▶ Assignment:
Leave out the pictures and output the data verbatim.

▶ Data provided:
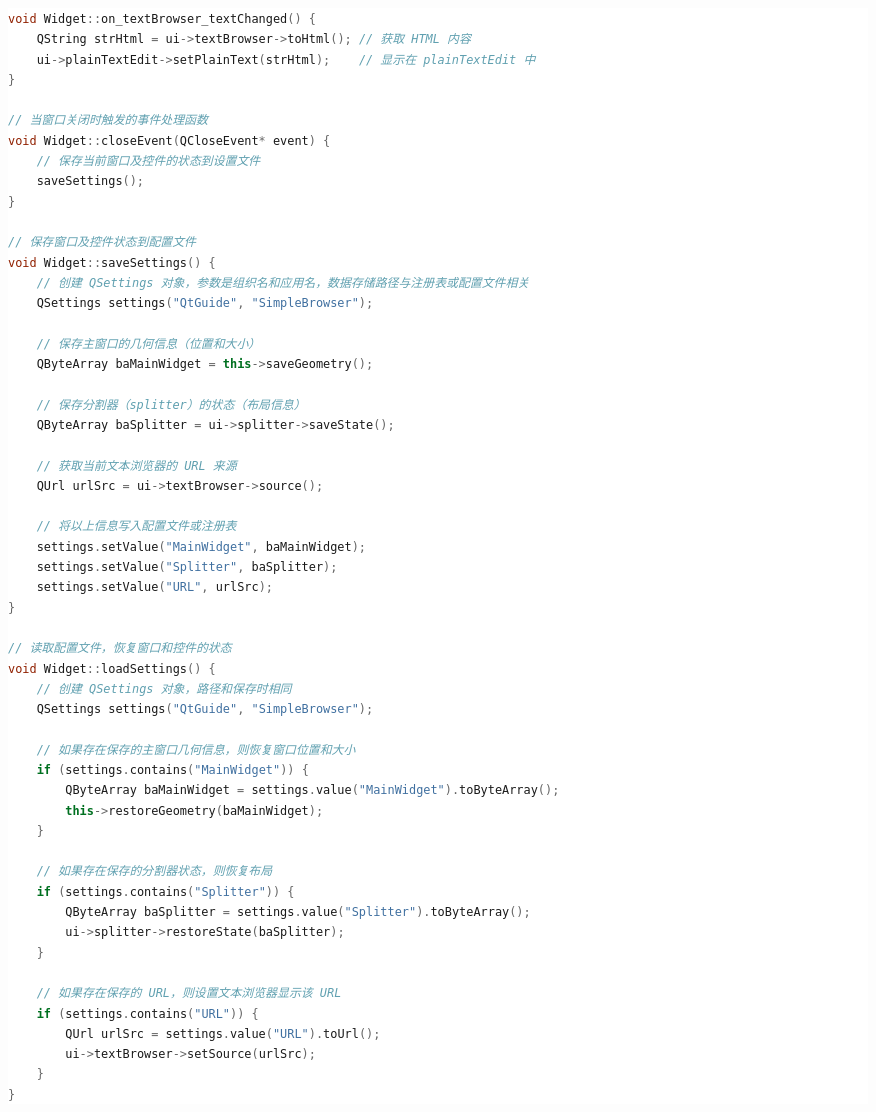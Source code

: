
 ```cpp
void Widget::on_textBrowser_textChanged() {
    QString strHtml = ui->textBrowser->toHtml(); // 获取 HTML 内容
    ui->plainTextEdit->setPlainText(strHtml);    // 显示在 plainTextEdit 中
}

// 当窗口关闭时触发的事件处理函数
void Widget::closeEvent(QCloseEvent* event) {
    // 保存当前窗口及控件的状态到设置文件
    saveSettings();
}

// 保存窗口及控件状态到配置文件
void Widget::saveSettings() {
    // 创建 QSettings 对象，参数是组织名和应用名，数据存储路径与注册表或配置文件相关
    QSettings settings("QtGuide", "SimpleBrowser");

    // 保存主窗口的几何信息（位置和大小）
    QByteArray baMainWidget = this->saveGeometry();

    // 保存分割器（splitter）的状态（布局信息）
    QByteArray baSplitter = ui->splitter->saveState();

    // 获取当前文本浏览器的 URL 来源
    QUrl urlSrc = ui->textBrowser->source();

    // 将以上信息写入配置文件或注册表
    settings.setValue("MainWidget", baMainWidget);
    settings.setValue("Splitter", baSplitter);
    settings.setValue("URL", urlSrc);
}

// 读取配置文件，恢复窗口和控件的状态
void Widget::loadSettings() {
    // 创建 QSettings 对象，路径和保存时相同
    QSettings settings("QtGuide", "SimpleBrowser");

    // 如果存在保存的主窗口几何信息，则恢复窗口位置和大小
    if (settings.contains("MainWidget")) {
        QByteArray baMainWidget = settings.value("MainWidget").toByteArray();
        this->restoreGeometry(baMainWidget);
    }

    // 如果存在保存的分割器状态，则恢复布局
    if (settings.contains("Splitter")) {
        QByteArray baSplitter = settings.value("Splitter").toByteArray();
        ui->splitter->restoreState(baSplitter);
    }

    // 如果存在保存的 URL，则设置文本浏览器显示该 URL
    if (settings.contains("URL")) {
        QUrl urlSrc = settings.value("URL").toUrl();
        ui->textBrowser->setSource(urlSrc);
    }
}
```
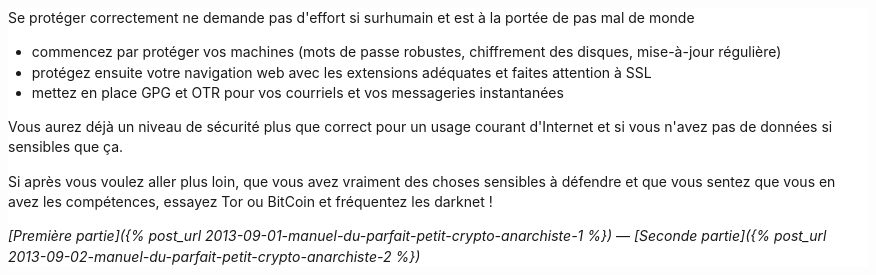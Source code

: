 Se protéger correctement ne demande pas d'effort si surhumain et est à la portée de pas mal de monde

  * commencez par protéger vos machines (mots de passe robustes, chiffrement des disques, mise-à-jour régulière)
  * protégez ensuite votre navigation web avec les extensions adéquates et faites attention à SSL
  * mettez en place GPG et OTR pour vos courriels et vos messageries instantanées

Vous aurez déjà un niveau de sécurité plus que correct pour un usage courant d'Internet et si vous n'avez pas de données si sensibles que ça.

Si après vous voulez aller plus loin, que vous avez vraiment des choses sensibles à défendre et que vous sentez que vous en avez les compétences, essayez Tor ou BitCoin et fréquentez les darknet !

*[Première partie]({% post_url 2013-09-01-manuel-du-parfait-petit-crypto-anarchiste-1 %})* —
*[Seconde partie]({% post_url 2013-09-02-manuel-du-parfait-petit-crypto-anarchiste-2 %})*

▶ Result of the task:
Source code

:
 ```cpp
void Widget::on_textBrowser_textChanged() {
    QString strHtml = ui->textBrowser->toHtml(); // 获取 HTML 内容
    ui->plainTextEdit->setPlainText(strHtml);    // 显示在 plainTextEdit 中
}

// 当窗口关闭时触发的事件处理函数
void Widget::closeEvent(QCloseEvent* event) {
    // 保存当前窗口及控件的状态到设置文件
    saveSettings();
}

// 保存窗口及控件状态到配置文件
void Widget::saveSettings() {
    // 创建 QSettings 对象，参数是组织名和应用名，数据存储路径与注册表或配置文件相关
    QSettings settings("QtGuide", "SimpleBrowser");

    // 保存主窗口的几何信息（位置和大小）
    QByteArray baMainWidget = this->saveGeometry();

    // 保存分割器（splitter）的状态（布局信息）
    QByteArray baSplitter = ui->splitter->saveState();

    // 获取当前文本浏览器的 URL 来源
    QUrl urlSrc = ui->textBrowser->source();

    // 将以上信息写入配置文件或注册表
    settings.setValue("MainWidget", baMainWidget);
    settings.setValue("Splitter", baSplitter);
    settings.setValue("URL", urlSrc);
}

// 读取配置文件，恢复窗口和控件的状态
void Widget::loadSettings() {
    // 创建 QSettings 对象，路径和保存时相同
    QSettings settings("QtGuide", "SimpleBrowser");

    // 如果存在保存的主窗口几何信息，则恢复窗口位置和大小
    if (settings.contains("MainWidget")) {
        QByteArray baMainWidget = settings.value("MainWidget").toByteArray();
        this->restoreGeometry(baMainWidget);
    }

    // 如果存在保存的分割器状态，则恢复布局
    if (settings.contains("Splitter")) {
        QByteArray baSplitter = settings.value("Splitter").toByteArray();
        ui->splitter->restoreState(baSplitter);
    }

    // 如果存在保存的 URL，则设置文本浏览器显示该 URL
    if (settings.contains("URL")) {
        QUrl urlSrc = settings.value("URL").toUrl();
        ui->textBrowser->setSource(urlSrc);
    }
}
```
Source code

: Se protéger correctement ne demande pas d'effort si surhumain et est à la portée de pas mal de monde

  * commencez par protéger vos machines (mots de passe robustes, chiffrement des disques, mise-à-jour régulière)
  * protégez ensuite votre navigation web avec les extensions adéquates et faites attention à SSL
  * mettez en place GPG et OTR pour vos courriels et vos messageries instantanées

Vous aurez déjà un niveau de sécurité plus que correct pour un usage courant d'Internet et si vous n'avez pas de données si sensibles que ça.

Si après vous voulez aller plus loin, que vous avez vraiment des choses sensibles à défendre et que vous sentez que vous en avez les compétences, essayez Tor ou BitCoin et fréquentez les darknet !

*[Première partie]({% post_url 2013-09-01-manuel-du-parfait-petit-crypto-anarchiste-1 %})* —
*[Seconde partie]({% post_url 2013-09-02-manuel-du-parfait-petit-crypto-anarchiste-2 %})*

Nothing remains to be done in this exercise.